Geohash1 is a geocoding2 system that encodes a geographic location into a short string of letters and digits. For example, geohash ezs42 encodes for an area around the coordinate with decimal longitude and latitude (-5.6, 42.6). Geohashes offer properties like arbitrary precision and the possibility of gradually removing characters from the end of the code to reduce its size (and gradually lose precision). As a consequence of the gradual precision degradation, nearby places will often (but not always) present similar prefixes. The longer a shared prefix is, the closer the two places are.
Using the area around coordinate (-5.6, 42.6) as an example — indicated by a red marker on the world map below — here is how it is encoded as a geohash. First we divide the world map with a vertical line into two halves and represent each half with a binary value: 0 (left half) and 1 (right half). Because the location is in the left half, the first bit of the geohash is a zero (0).
To improve the resolution of the location, we subdivide the remaining area again in two halves. But now we use a horizontal line for the division and also indicate each half with a binary value: 0 (bottom half) and 1 (top half). Because the location is in the top half, the second bit of the geohash is a one (1).
We then subdivide the remaining area in two halves, but again use a vertical line. Because the location is in the right half, the third bit of the geohash is also a one (1).
By iteratively subdividing the remaining area in two halves — alternating between vertical and horizontal subdivisions — we double the resolution of the geohash in each step, but also make the geohash one bit longer.
Decode a given geohash into coordinate $$(\lambda, \varphi)$$ with $$\lambda, \varphi \in \mathbb{R}$$. The longitude $$\lambda$$ is in the interval $$[-180, 180]$$ and the latitude $$\varphi$$ in the interval $$[-90, 90]$$.

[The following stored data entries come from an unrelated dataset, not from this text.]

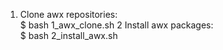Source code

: 1. Clone awx repositories: <br />
   $ bash 1_awx_clone.sh
2 Install awx packages: <br />
   $ bash 2_install_awx.sh

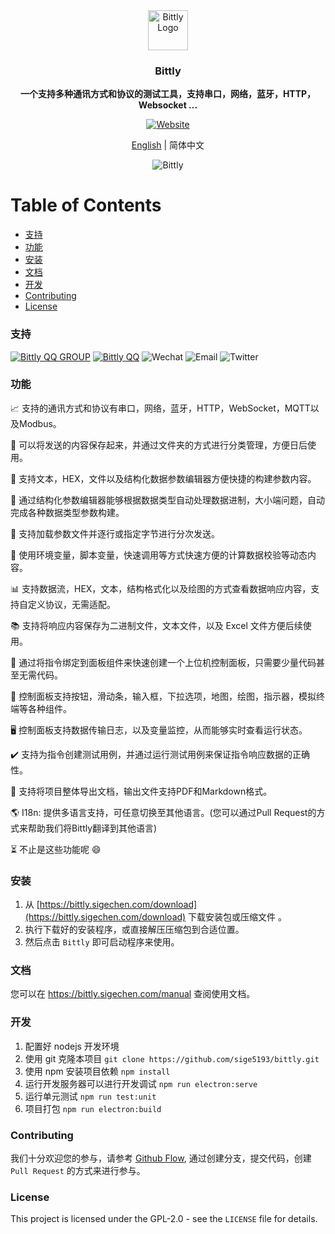 <div align="center">
  <a href="https://bittly.sigechen.com"
  ><img src="https://res.bittly.sigechen.com/img/logo.png" alt="Bittly Logo" height="64"/></a>
  <br/>
  <p><h3><b>Bittly</b></h3></p>
  <p><b>一个支持多种通讯方式和协议的测试工具，支持串口，网络，蓝牙，HTTP，Websocket ... </b></p>
  
  [![Website](https://img.shields.io/website?url=https%3A%2F%2Fbittly.sigechen.com)](https://bittly.sigechen.com)
  
  <p><a href="README.md">English</a> | 简体中文</p>
  
  <img src="https://res.bittly.sigechen.com/images/bittly-2.gif" alt="Bittly"/>
</div>

# Table of Contents
- [支持](#支持)
- [功能](#功能)
- [安装](#安装)
- [文档](#文档)
- [开发](#开发)
- [Contributing](#Contributing)
- [License](#License)

### 支持 
[![Bittly QQ GROUP](https://img.shields.io/badge/QQ%20Group-1014521818-blue)](https://qm.qq.com/cgi-bin/qm/qr?k=NqSWCMQAFL5RE-ic1tC8U0Fp5gtc1XwB&jump_from=webapi)
[![Bittly QQ](https://img.shields.io/badge/QQ-568109749-black)](http://wpa.qq.com/msgrd?v=3&uin=568109749&site=qq&menu=yes)
![Wechat](https://img.shields.io/badge/Wechat-sige--5193-brightgreen)
![Email](https://img.shields.io/badge/Email-568109749%40qq.com-infornational)
![Twitter](https://img.shields.io/twitter/url?style=social&url=https%3A%2F%2Ftwitter.com%2Fsige_5193)

### 功能

📈 支持的通讯方式和协议有串口，网络，蓝牙，HTTP，WebSocket，MQTT以及Modbus。 

📂 可以将发送的内容保存起来，并通过文件夹的方式进行分类管理，方便日后使用。

🎨 支持文本，HEX，文件以及结构化数据参数编辑器方便快捷的构建参数内容。

🚀 通过结构化参数编辑器能够根据数据类型自动处理数据进制，大小端问题，自动完成各种数据类型参数构建。

📄 支持加载参数文件并逐行或指定字节进行分次发送。

🎩 使用环境变量，脚本变量，快速调用等方式快速方便的计算数据校验等动态内容。

📊 支持数据流，HEX，文本，结构格式化以及绘图的方式查看数据响应内容，支持自定义协议，无需适配。

📚 支持将响应内容保存为二进制文件，文本文件，以及 Excel 文件方便后续使用。

🚦 通过将指令绑定到面板组件来快速创建一个上位机控制面板，只需要少量代码甚至无需代码。

🍡 控制面板支持按钮，滑动条，输入框，下拉选项，地图，绘图，指示器，模拟终端等各种组件。

🖥️ 控制面板支持数据传输日志，以及变量监控，从而能够实时查看运行状态。

✔️ 支持为指令创建测试用例，并通过运行测试用例来保证指令响应数据的正确性。

📜 支持将项目整体导出文档，输出文件支持PDF和Markdown格式。

🌎 I18n: 提供多语言支持，可任意切换至其他语言。(您可以通过Pull Request的方式来帮助我们将Bittly翻译到其他语言)

⏳ 不止是这些功能呢 😄

### 安装
1. 从 [https://bittly.sigechen.com/download](https://bittly.sigechen.com/download) 下载安装包或压缩文件 。
2. 执行下载好的安装程序，或直接解压压缩包到合适位置。
3. 然后点击 `Bittly` 即可启动程序来使用。

### 文档

您可以在 https://bittly.sigechen.com/manual 查阅使用文档。

### 开发

1. 配置好 nodejs 开发环境
2. 使用 git 克隆本项目 `git clone https://github.com/sige5193/bittly.git`
3. 使用 npm 安装项目依赖 `npm install`
4. 运行开发服务器可以进行开发调试 `npm run electron:serve`
5. 运行单元测试 `npm run test:unit`
6. 项目打包 `npm run electron:build`

### Contributing

我们十分欢迎您的参与，请参考 [Github Flow](https://docs.github.com/en/get-started/quickstart/github-flow), 通过创建分支，提交代码，创建 `Pull Request` 的方式来进行参与。

### License

This project is licensed under the GPL-2.0 - see the `LICENSE` file for details.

The decoding algorithm is outlined using the geohash ezs42 we recall from the introduction. The first step is to decode the geohash into its decimal value. Geohashes use 32 different characters in their symbol set: the digits 0–9 and the letters a–z, excluding a, i, l and o (no distinction is made between uppercase and lowercase letters). As a result, the geohash can be interpreted as a number in a base-32 numeral system. A number $$\left(c_{n}c_{n-1}\ldots c_{2}c_{1}c_{0}\right)_b$$ in a base-$$b$$ ($$b \in \mathbb{N}_0$$) numeral system can be converted into its decimal value using the following formula: \[ \sum_{i=0}^{n} \left(c_i\right)_{10} \times b^i \] where the notation $$\left(c_i\right)_{10}$$ is used for the decimal value of digit $$c_i$$ in the base-$$b$$ numeral system. The symbols $$\texttt{s}$$ in geohashes have the following decimal values:
$$\texttt{s}$$ | 0 | 1 | 2 | 3 | 4 | 5 | 6 | 7 | 8 | 9 | b | c | d | e | f | g |
---|---|---|---|---|---|---|---|---|---|---|---|---|---|---|---|---|
$$\texttt{t}_{10}$$ | 0 | 1 | 2 | 3 | 4 | 5 | 6 | 7 | 8 | 9 | 10 | 11 | 12 | 13 | 14 | 15 |
$$\texttt{s}$$ | h | j | k | m | n | p | q | r | s | t | u | v | w | x | y | z |
$$\texttt{t}_{10}$$ | 16 | 17 | 18 | 19 | 20 | 21 | 22 | 23 | 24 | 25 | 26 | 27 | 28 | 29 | 30 | 31 |
The decimal value of geohash ezs42 with $$b = 32$$ is then computed as \[ \left(2 \times 32^{0}\right) + \left(4 \times 32^{1}\right) + \left(24 \times 32^{2}\right) + \left(31 \times 32^{3}\right) + \left(13 \times 32^{4}\right) = 14672002 \] This decimal value is then converted to a bitstring that represents the binary value of the geohash. In Python you can use the built-in function bin to convert a decimal value into its binary value.
>>> bin(14672002)
'0b110111111110000010000010'
When converting a decimal value into a bitstring, we might have to add leading zeros to the binary representation, because each symbol in a geohash encodes for 5 bits ($$2^5 = 32$$). For geohash ezs42 we obtain the 25-bit bitstring 0110111111110000010000010 (one leading zero).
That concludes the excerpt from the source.